• **TASK INSTRUCTIONS**
From the entries, copy out every line in which the word "newTop" is found.

• **DATA UNDER STUDY**
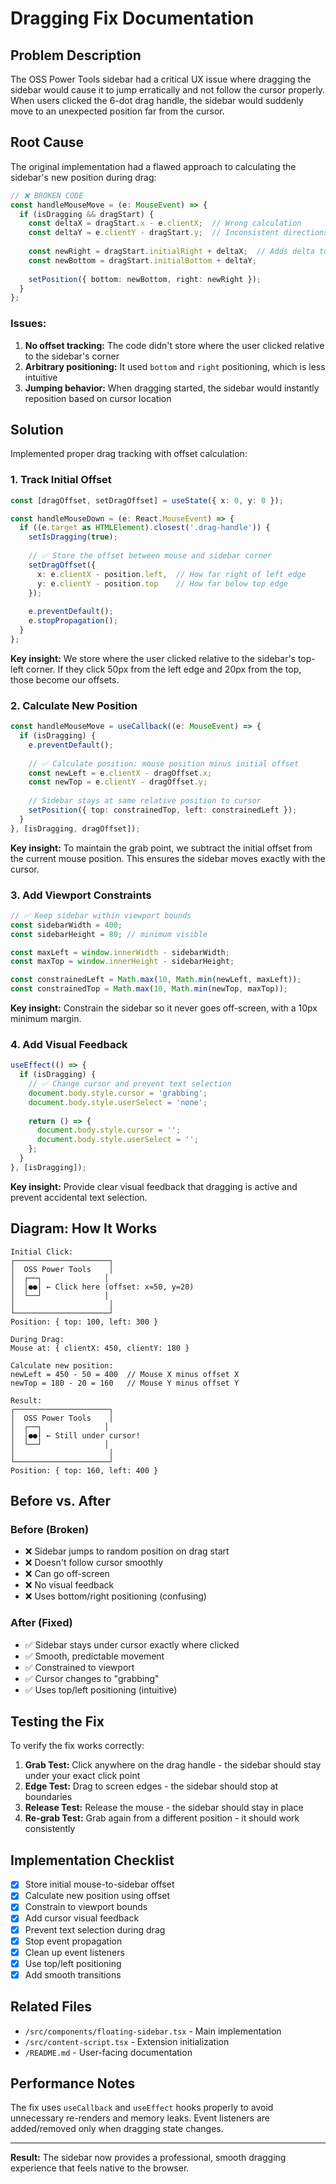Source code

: # Dragging Fix Documentation

## Problem Description

The OSS Power Tools sidebar had a critical UX issue where dragging the sidebar would cause it to jump erratically and not follow the cursor properly. When users clicked the 6-dot drag handle, the sidebar would suddenly move to an unexpected position far from the cursor.

## Root Cause

The original implementation had a flawed approach to calculating the sidebar's new position during drag:

```typescript
// ❌ BROKEN CODE
const handleMouseMove = (e: MouseEvent) => {
  if (isDragging && dragStart) {
    const deltaX = dragStart.x - e.clientX;  // Wrong calculation
    const deltaY = e.clientY - dragStart.y;  // Inconsistent directions
    
    const newRight = dragStart.initialRight + deltaX;  // Adds delta to edge position
    const newBottom = dragStart.initialBottom + deltaY;
    
    setPosition({ bottom: newBottom, right: newRight });
  }
};
```

### Issues:
1. **No offset tracking:** The code didn't store where the user clicked relative to the sidebar's corner
2. **Arbitrary positioning:** It used `bottom` and `right` positioning, which is less intuitive
3. **Jumping behavior:** When dragging started, the sidebar would instantly reposition based on cursor location

## Solution

Implemented proper drag tracking with offset calculation:

### 1. Track Initial Offset

```typescript
const [dragOffset, setDragOffset] = useState({ x: 0, y: 0 });

const handleMouseDown = (e: React.MouseEvent) => {
  if ((e.target as HTMLElement).closest('.drag-handle')) {
    setIsDragging(true);
    
    // ✅ Store the offset between mouse and sidebar corner
    setDragOffset({
      x: e.clientX - position.left,  // How far right of left edge
      y: e.clientY - position.top    // How far below top edge
    });
    
    e.preventDefault();
    e.stopPropagation();
  }
};
```

**Key insight:** We store where the user clicked relative to the sidebar's top-left corner. If they click 50px from the left edge and 20px from the top, those become our offsets.

### 2. Calculate New Position

```typescript
const handleMouseMove = useCallback((e: MouseEvent) => {
  if (isDragging) {
    e.preventDefault();
    
    // ✅ Calculate position: mouse position minus initial offset
    const newLeft = e.clientX - dragOffset.x;
    const newTop = e.clientY - dragOffset.y;
    
    // Sidebar stays at same relative position to cursor
    setPosition({ top: constrainedTop, left: constrainedLeft });
  }
}, [isDragging, dragOffset]);
```

**Key insight:** To maintain the grab point, we subtract the initial offset from the current mouse position. This ensures the sidebar moves exactly with the cursor.

### 3. Add Viewport Constraints

```typescript
// ✅ Keep sidebar within viewport bounds
const sidebarWidth = 400;
const sidebarHeight = 80; // minimum visible

const maxLeft = window.innerWidth - sidebarWidth;
const maxTop = window.innerHeight - sidebarHeight;

const constrainedLeft = Math.max(10, Math.min(newLeft, maxLeft));
const constrainedTop = Math.max(10, Math.min(newTop, maxTop));
```

**Key insight:** Constrain the sidebar so it never goes off-screen, with a 10px minimum margin.

### 4. Add Visual Feedback

```typescript
useEffect(() => {
  if (isDragging) {
    // ✅ Change cursor and prevent text selection
    document.body.style.cursor = 'grabbing';
    document.body.style.userSelect = 'none';
    
    return () => {
      document.body.style.cursor = '';
      document.body.style.userSelect = '';
    };
  }
}, [isDragging]);
```

**Key insight:** Provide clear visual feedback that dragging is active and prevent accidental text selection.

## Diagram: How It Works

```
Initial Click:
┌─────────────────────┐
│  OSS Power Tools    │
│  ┌──┐              │
│  │●●│ ← Click here (offset: x=50, y=20)
│  └──┘              │
│                     │
└─────────────────────┘
Position: { top: 100, left: 300 }

During Drag:
Mouse at: { clientX: 450, clientY: 180 }

Calculate new position:
newLeft = 450 - 50 = 400  // Mouse X minus offset X
newTop = 180 - 20 = 160   // Mouse Y minus offset Y

Result:
┌─────────────────────┐
│  OSS Power Tools    │
│  ┌──┐              │
│  │●●│ ← Still under cursor!
│  └──┘              │
│                     │
└─────────────────────┘
Position: { top: 160, left: 400 }
```

## Before vs. After

### Before (Broken)
- ❌ Sidebar jumps to random position on drag start
- ❌ Doesn't follow cursor smoothly
- ❌ Can go off-screen
- ❌ No visual feedback
- ❌ Uses bottom/right positioning (confusing)

### After (Fixed)
- ✅ Sidebar stays under cursor exactly where clicked
- ✅ Smooth, predictable movement
- ✅ Constrained to viewport
- ✅ Cursor changes to "grabbing"
- ✅ Uses top/left positioning (intuitive)

## Testing the Fix

To verify the fix works correctly:

1. **Grab Test:** Click anywhere on the drag handle - the sidebar should stay under your exact click point
2. **Edge Test:** Drag to screen edges - the sidebar should stop at boundaries
3. **Release Test:** Release the mouse - the sidebar should stay in place
4. **Re-grab Test:** Grab again from a different position - it should work consistently

## Implementation Checklist

- [x] Store initial mouse-to-sidebar offset
- [x] Calculate new position using offset
- [x] Constrain to viewport bounds
- [x] Add cursor visual feedback
- [x] Prevent text selection during drag
- [x] Stop event propagation
- [x] Clean up event listeners
- [x] Use top/left positioning
- [x] Add smooth transitions

## Related Files

- `/src/components/floating-sidebar.tsx` - Main implementation
- `/src/content-script.tsx` - Extension initialization
- `/README.md` - User-facing documentation

## Performance Notes

The fix uses `useCallback` and `useEffect` hooks properly to avoid unnecessary re-renders and memory leaks. Event listeners are added/removed only when dragging state changes.

---

**Result:** The sidebar now provides a professional, smooth dragging experience that feels native to the browser.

• **EXERCISE RESPONSE**
    const newTop = e.clientY - dragOffset.y;
const constrainedTop = Math.max(10, Math.min(newTop, maxTop));
newTop = 180 - 20 = 160   // Mouse Y minus offset Y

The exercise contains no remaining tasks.